• _Required work_
The required output is the lines below from the line containing "managing in-app notifications" to the line containing "scheduling of emails", inclusive, retyped exactly. No other lines belong in it.
(Beginning of Task inputs)
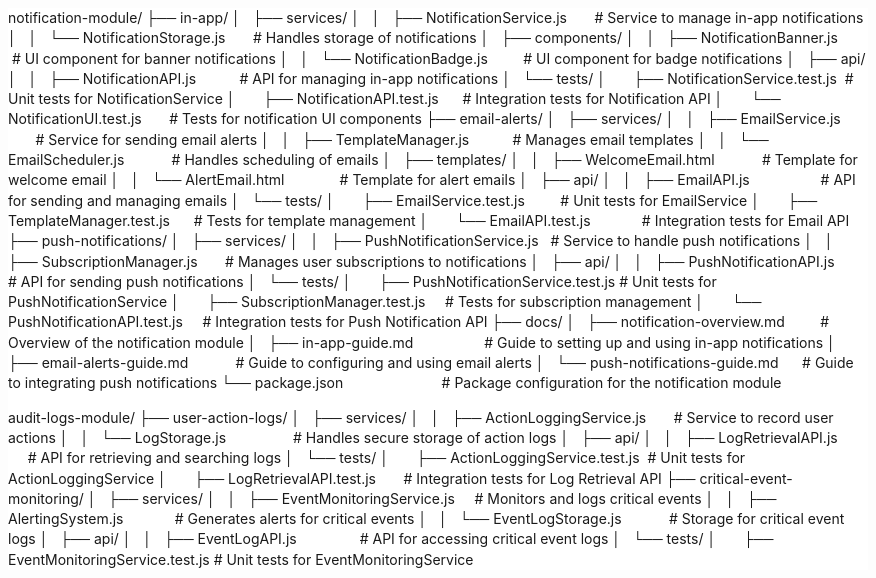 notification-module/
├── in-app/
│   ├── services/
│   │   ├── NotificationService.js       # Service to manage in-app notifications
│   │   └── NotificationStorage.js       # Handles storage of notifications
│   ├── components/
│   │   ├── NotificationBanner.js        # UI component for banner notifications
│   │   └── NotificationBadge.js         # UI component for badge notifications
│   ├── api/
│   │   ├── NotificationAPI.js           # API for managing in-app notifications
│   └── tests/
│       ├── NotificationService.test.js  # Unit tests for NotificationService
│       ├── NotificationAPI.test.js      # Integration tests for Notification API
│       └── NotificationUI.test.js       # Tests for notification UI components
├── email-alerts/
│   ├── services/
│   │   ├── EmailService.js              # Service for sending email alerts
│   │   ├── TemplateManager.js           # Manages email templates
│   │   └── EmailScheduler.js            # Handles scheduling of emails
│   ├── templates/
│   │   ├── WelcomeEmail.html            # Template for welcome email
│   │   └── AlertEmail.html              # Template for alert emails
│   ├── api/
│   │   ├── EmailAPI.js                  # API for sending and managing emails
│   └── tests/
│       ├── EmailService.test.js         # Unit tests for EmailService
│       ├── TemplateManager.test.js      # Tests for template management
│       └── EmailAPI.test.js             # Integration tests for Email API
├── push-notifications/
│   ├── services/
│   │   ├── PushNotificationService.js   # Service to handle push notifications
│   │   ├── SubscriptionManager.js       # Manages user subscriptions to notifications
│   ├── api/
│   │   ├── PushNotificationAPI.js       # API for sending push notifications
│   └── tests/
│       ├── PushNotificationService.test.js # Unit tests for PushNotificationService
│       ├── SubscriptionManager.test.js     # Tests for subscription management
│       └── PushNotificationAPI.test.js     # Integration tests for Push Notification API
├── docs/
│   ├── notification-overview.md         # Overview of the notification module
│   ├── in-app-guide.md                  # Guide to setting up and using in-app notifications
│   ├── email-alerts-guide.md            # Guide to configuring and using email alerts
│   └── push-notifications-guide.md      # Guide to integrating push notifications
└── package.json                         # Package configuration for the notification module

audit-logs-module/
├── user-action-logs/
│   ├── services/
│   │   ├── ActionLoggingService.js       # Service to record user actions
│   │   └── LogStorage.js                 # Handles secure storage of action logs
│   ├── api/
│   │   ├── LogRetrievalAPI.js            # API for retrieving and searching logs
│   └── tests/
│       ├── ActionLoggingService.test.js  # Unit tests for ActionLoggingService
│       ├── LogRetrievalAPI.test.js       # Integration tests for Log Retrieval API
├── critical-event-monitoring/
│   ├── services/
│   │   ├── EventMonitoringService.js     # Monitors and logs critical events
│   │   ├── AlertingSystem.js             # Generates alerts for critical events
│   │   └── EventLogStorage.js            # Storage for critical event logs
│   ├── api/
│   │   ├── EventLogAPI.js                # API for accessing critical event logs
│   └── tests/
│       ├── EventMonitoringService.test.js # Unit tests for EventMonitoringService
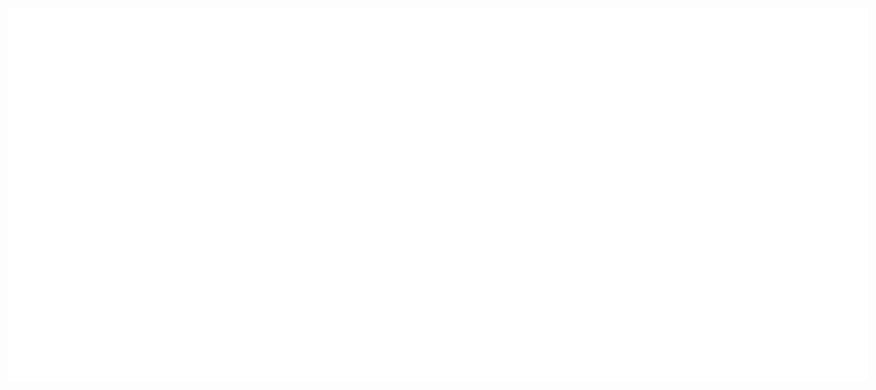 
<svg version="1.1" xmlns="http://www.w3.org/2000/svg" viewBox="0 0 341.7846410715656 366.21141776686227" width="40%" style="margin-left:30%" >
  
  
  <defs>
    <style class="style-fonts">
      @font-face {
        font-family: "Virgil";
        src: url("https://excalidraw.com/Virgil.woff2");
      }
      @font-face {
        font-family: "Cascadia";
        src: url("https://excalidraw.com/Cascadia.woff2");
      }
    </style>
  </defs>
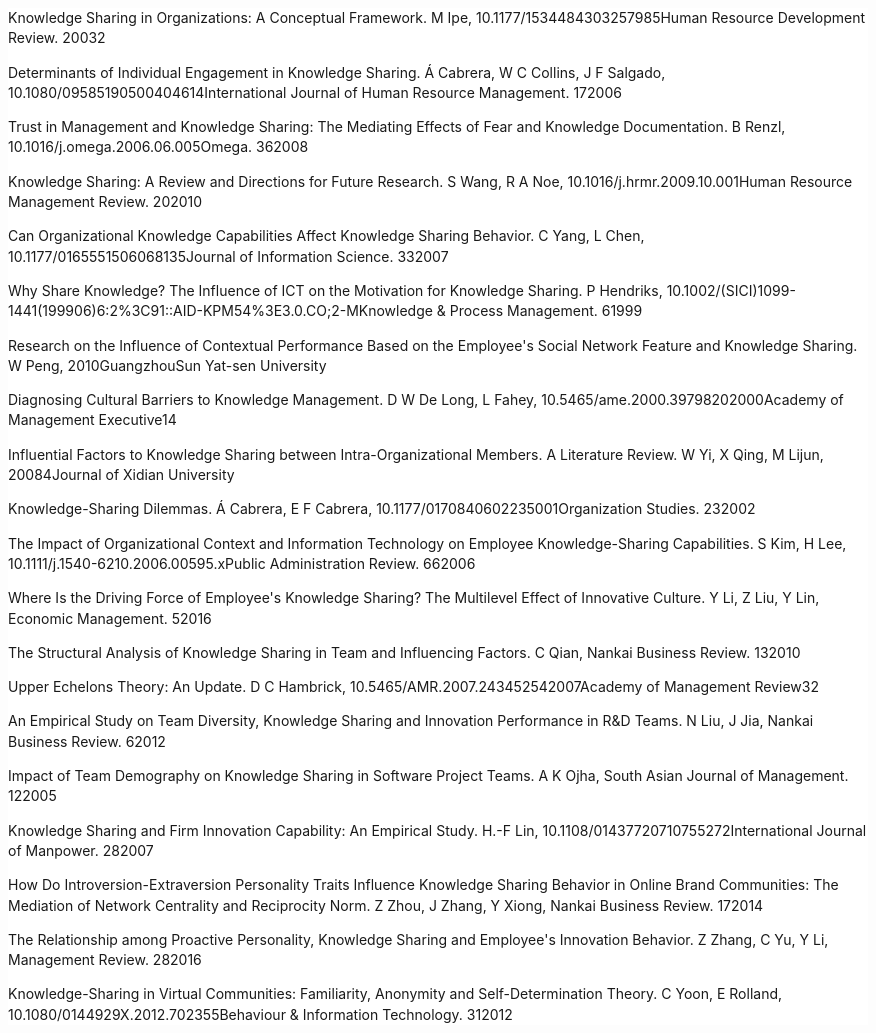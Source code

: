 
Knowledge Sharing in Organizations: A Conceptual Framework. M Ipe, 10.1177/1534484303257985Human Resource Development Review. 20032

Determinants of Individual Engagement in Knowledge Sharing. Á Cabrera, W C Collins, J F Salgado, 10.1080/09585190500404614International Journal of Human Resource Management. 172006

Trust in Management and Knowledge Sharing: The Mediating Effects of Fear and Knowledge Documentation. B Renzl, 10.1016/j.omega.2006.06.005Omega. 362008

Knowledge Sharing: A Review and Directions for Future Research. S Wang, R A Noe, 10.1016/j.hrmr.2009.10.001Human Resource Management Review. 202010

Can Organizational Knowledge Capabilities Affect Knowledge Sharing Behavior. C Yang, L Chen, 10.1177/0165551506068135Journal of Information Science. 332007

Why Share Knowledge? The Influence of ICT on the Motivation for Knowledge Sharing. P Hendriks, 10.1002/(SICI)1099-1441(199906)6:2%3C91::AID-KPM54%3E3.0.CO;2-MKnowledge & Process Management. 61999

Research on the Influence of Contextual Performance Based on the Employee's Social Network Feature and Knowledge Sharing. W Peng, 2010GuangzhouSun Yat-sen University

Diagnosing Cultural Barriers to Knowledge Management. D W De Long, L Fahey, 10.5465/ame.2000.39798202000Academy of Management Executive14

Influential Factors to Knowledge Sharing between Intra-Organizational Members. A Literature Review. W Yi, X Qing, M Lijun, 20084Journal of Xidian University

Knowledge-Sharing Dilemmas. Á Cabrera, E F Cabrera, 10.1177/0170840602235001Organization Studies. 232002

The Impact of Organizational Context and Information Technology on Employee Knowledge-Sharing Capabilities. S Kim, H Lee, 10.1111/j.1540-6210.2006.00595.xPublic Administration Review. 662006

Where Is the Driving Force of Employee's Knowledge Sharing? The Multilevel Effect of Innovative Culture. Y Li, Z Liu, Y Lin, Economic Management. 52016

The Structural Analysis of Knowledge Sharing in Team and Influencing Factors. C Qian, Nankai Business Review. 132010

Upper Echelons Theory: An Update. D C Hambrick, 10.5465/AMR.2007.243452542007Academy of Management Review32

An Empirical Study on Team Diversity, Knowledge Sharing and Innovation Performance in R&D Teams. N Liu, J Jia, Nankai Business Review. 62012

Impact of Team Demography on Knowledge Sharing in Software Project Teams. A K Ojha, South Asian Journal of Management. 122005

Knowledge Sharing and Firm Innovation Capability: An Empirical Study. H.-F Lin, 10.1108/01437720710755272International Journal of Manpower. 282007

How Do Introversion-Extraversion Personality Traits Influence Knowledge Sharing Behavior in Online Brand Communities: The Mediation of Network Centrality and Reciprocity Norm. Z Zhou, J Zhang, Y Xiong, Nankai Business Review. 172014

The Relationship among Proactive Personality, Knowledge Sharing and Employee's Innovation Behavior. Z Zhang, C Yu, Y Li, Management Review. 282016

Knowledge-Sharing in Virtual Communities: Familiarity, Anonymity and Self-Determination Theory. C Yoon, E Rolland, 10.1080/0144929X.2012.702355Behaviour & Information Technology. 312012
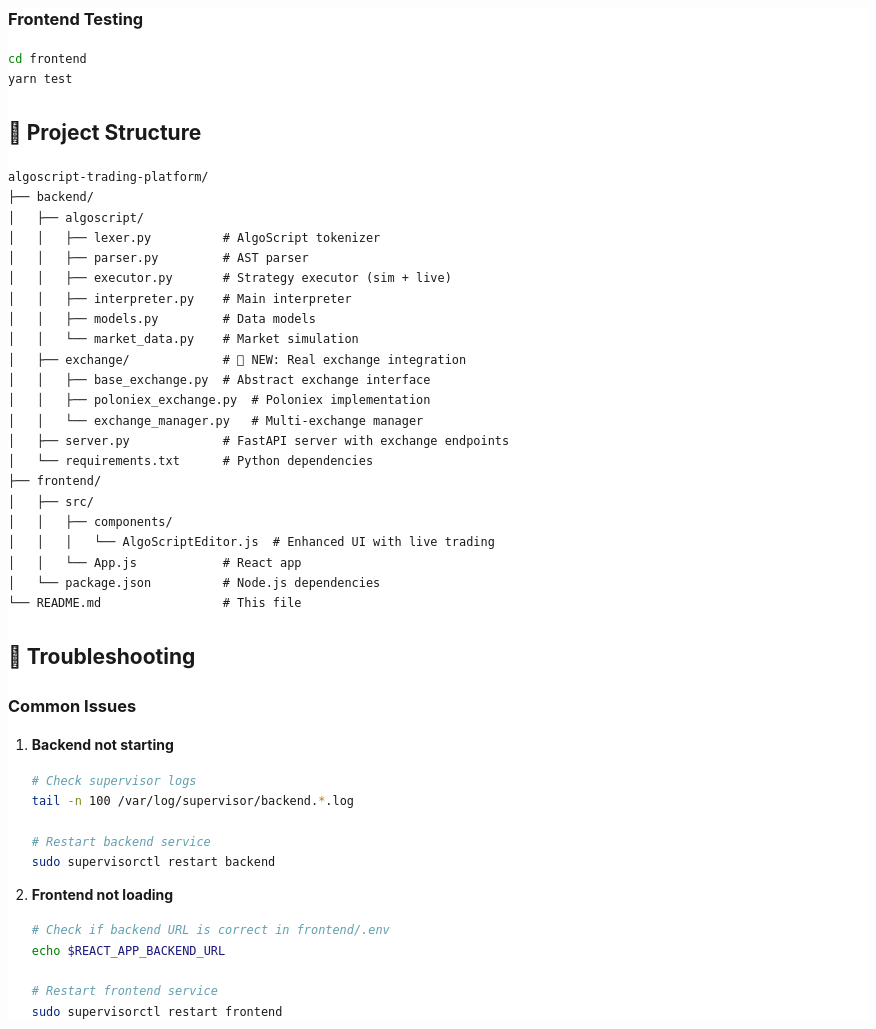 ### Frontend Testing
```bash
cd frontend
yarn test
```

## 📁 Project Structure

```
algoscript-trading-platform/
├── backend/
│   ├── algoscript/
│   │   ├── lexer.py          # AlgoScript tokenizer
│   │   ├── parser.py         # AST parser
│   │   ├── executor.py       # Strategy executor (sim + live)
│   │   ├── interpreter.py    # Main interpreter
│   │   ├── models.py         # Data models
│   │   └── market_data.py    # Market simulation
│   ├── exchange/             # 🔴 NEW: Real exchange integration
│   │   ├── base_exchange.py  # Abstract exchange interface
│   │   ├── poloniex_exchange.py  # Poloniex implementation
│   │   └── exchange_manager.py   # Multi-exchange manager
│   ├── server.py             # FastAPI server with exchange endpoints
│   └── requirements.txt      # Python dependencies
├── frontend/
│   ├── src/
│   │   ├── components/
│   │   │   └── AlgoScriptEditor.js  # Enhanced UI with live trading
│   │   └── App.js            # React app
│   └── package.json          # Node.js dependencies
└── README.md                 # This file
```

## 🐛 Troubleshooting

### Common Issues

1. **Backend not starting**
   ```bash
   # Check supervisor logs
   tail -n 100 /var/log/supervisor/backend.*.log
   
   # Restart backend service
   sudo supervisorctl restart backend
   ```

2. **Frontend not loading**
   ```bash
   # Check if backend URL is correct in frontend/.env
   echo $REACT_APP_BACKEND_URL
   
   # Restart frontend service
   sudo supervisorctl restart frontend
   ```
(End of Task inputs)
• _Written response_
│   │   ├── NotificationAPI.js           # API for managing in-app notifications
│   └── tests/
│       ├── NotificationService.test.js  # Unit tests for NotificationService
│       ├── NotificationAPI.test.js      # Integration tests for Notification API
│       └── NotificationUI.test.js       # Tests for notification UI components
├── email-alerts/
│   ├── services/
│   │   ├── EmailService.js              # Service for sending email alerts
│   │   ├── TemplateManager.js           # Manages email templates
│   │   └── EmailScheduler.js            # Handles scheduling of emails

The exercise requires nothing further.